Il avait fallu un certain culot à ce dramaturge, metteur en scène des temps modernes, pour avoir revisité » Les Liaisons dangereuses » ce fameux roman épistolaire de Pierre Choderlos de Laclos, puis à l’adapter au théâtre.
À pénétrer ainsi le personnage de Madame de Tourvel deux ans durant, Juliette avait fini par oublier Juliette.
Elle revenait troublée de ces représentations où le vicomte clame son Amour.
Prise dans le jeu, elle prenait goût petit à petit à s’abandonner au personnage. Juliette se retrouvait bien dans ce rôle de femme vertueuse, refusant toute avance, mais qui pensant avoir une influence favorable sur Valmont, finit par en tomber amoureuse.

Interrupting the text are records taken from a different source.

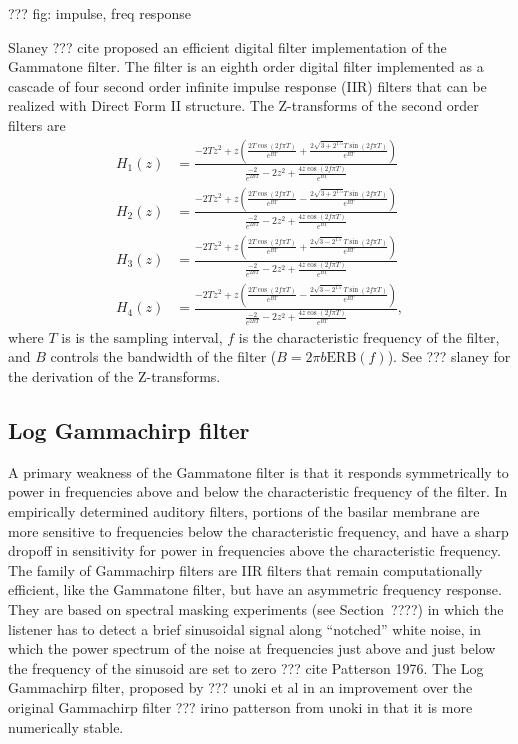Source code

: ??? fig: impulse, freq response

Slaney ??? cite proposed an efficient
digital filter implementation
of the Gammatone filter.
The filter is an eighth order
digital filter
implemented as a cascade of four
second order infinite impulse response (IIR) filters
that can be realized
with Direct Form II structure.
The Z-transforms of the
second order filters are
\begin{align*}
  H_1(z) &= \frac{-2 T z^2 + z \left(
            \frac{2 T \cos(2 f \pi T)}{e^{BT}}
            + \frac{2 \sqrt{3 + 2^{1.5}} T \sin(2 f \pi T)}{e^{BT}}
           \right)}
           {\frac{-2}{e^{2BT}} - 2 z^2
           + \frac{4 z \cos(2 f \pi T)}{e^{BT}}} \\
  H_2(z) &= \frac{-2 T z^2 + z \left(
            \frac{2 T \cos(2 f \pi T)}{e^{BT}}
            - \frac{2 \sqrt{3 + 2^{1.5}} T \sin(2 f \pi T)}{e^{BT}}
           \right)}
           {\frac{-2}{e^{2BT}} - 2 z^2
           + \frac{4 z \cos(2 f \pi T)}{e^{BT}}} \\
  H_3(z) &= \frac{-2 T z^2 + z \left(
            \frac{2 T \cos(2 f \pi T)}{e^{BT}}
            + \frac{2 \sqrt{3 - 2^{1.5}} T \sin(2 f \pi T)}{e^{BT}}
           \right)}
           {\frac{-2}{e^{2BT}} - 2 z^2
           + \frac{4 z \cos(2 f \pi T)}{e^{BT}}} \\
  H_4(z) &= \frac{-2 T z^2 + z \left(
            \frac{2 T \cos(2 f \pi T)}{e^{BT}}
            - \frac{2 \sqrt{3 - 2^{1.5}} T \sin(2 f \pi T)}{e^{BT}}
           \right)}
           {\frac{-2}{e^{2BT}} - 2 z^2
           + \frac{4 z \cos(2 f \pi T)}{e^{BT}}},
\end{align*}
where $T$ is is the sampling interval,
$f$ is the characteristic frequency of the filter,
and $B$ controls the bandwidth of the filter
($B = 2 \pi b \text{ERB}(f)$).
See ??? slaney for the derivation
of the Z-transforms.

\subsection{Log Gammachirp filter}

A primary weakness of the Gammatone filter
is that it responds symmetrically
to power in frequencies above and below
the characteristic frequency of the filter.
In empirically determined auditory filters,
portions of the basilar membrane
are more sensitive to frequencies
below the characteristic frequency,
and have a sharp dropoff in sensitivity
for power in frequencies
above the characteristic frequency.
The family of Gammachirp filters
are IIR filters that remain
computationally efficient,
like the Gammatone filter,
but have an asymmetric frequency response.
They are based on spectral masking experiments
(see Section~????)
in which the listener has to
detect a brief sinusoidal signal
along ``notched'' white noise,
in which the power spectrum of the noise
at frequencies just above and just below
the frequency of the sinusoid
are set to zero ??? cite Patterson 1976.
The Log Gammachirp filter,
proposed by ??? unoki et al
in an improvement over
the original Gammachirp filter
??? irino patterson from unoki
in that it is more numerically stable.

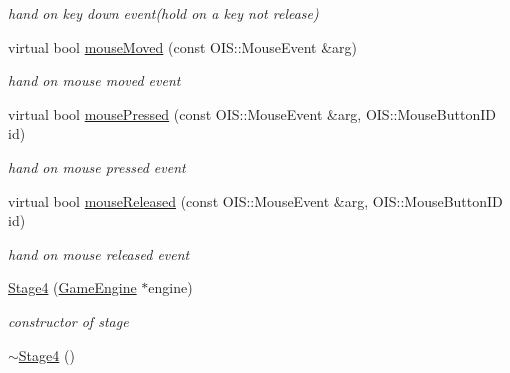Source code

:\begin{DoxyCompactItemize}
\begin{DoxyCompactList}\small\item\em hand on key down event(hold on a key not release) \end{DoxyCompactList}\item 
\hypertarget{class_stage4_a2fa8f237e2fd48cb54c21688d431e9ac}{
virtual bool \hyperlink{class_stage4_a2fa8f237e2fd48cb54c21688d431e9ac}{mouseMoved} (const OIS::MouseEvent \&arg)}
\label{class_stage4_a2fa8f237e2fd48cb54c21688d431e9ac}

\begin{DoxyCompactList}\small\item\em hand on mouse moved event \end{DoxyCompactList}\item 
\hypertarget{class_stage4_ae1a84f47aab629100a7b2e2d472994ee}{
virtual bool \hyperlink{class_stage4_ae1a84f47aab629100a7b2e2d472994ee}{mousePressed} (const OIS::MouseEvent \&arg, OIS::MouseButtonID id)}
\label{class_stage4_ae1a84f47aab629100a7b2e2d472994ee}

\begin{DoxyCompactList}\small\item\em hand on mouse pressed event \end{DoxyCompactList}\item 
\hypertarget{class_stage4_aafd48865862760c9e7be27b0521bb939}{
virtual bool \hyperlink{class_stage4_aafd48865862760c9e7be27b0521bb939}{mouseReleased} (const OIS::MouseEvent \&arg, OIS::MouseButtonID id)}
\label{class_stage4_aafd48865862760c9e7be27b0521bb939}

\begin{DoxyCompactList}\small\item\em hand on mouse released event \end{DoxyCompactList}\item 
\hypertarget{class_stage4_a88fc6e35397f5afa492966c680d7dab3}{
\hyperlink{class_stage4_a88fc6e35397f5afa492966c680d7dab3}{Stage4} (\hyperlink{class_game_engine}{GameEngine} $\ast$engine)}
\label{class_stage4_a88fc6e35397f5afa492966c680d7dab3}

\begin{DoxyCompactList}\small\item\em constructor of stage \end{DoxyCompactList}\item 
\hypertarget{class_stage4_ab6142f23e433260d6bc88f353e52e0cc}{
\hyperlink{class_stage4_ab6142f23e433260d6bc88f353e52e0cc}{$\sim$Stage4} ()}
\label{class_stage4_ab6142f23e433260d6bc88f353e52e0cc}


\end{DoxyCompactItemize}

L’âme n’est jamais aussi pure que dans la passion.
N’est pas libertine qui veut.
Il ne suffit pas d’endosser un costume de scène pour que la fiction devienne réalité.
Juliette, attendrie, regarda son coéquipier, celui qui lui donnait la réplique depuis maintenant deux ans.
« Ce n’est pas ma faute » lui dit il dans un sourire.
Puis il l’embrassa.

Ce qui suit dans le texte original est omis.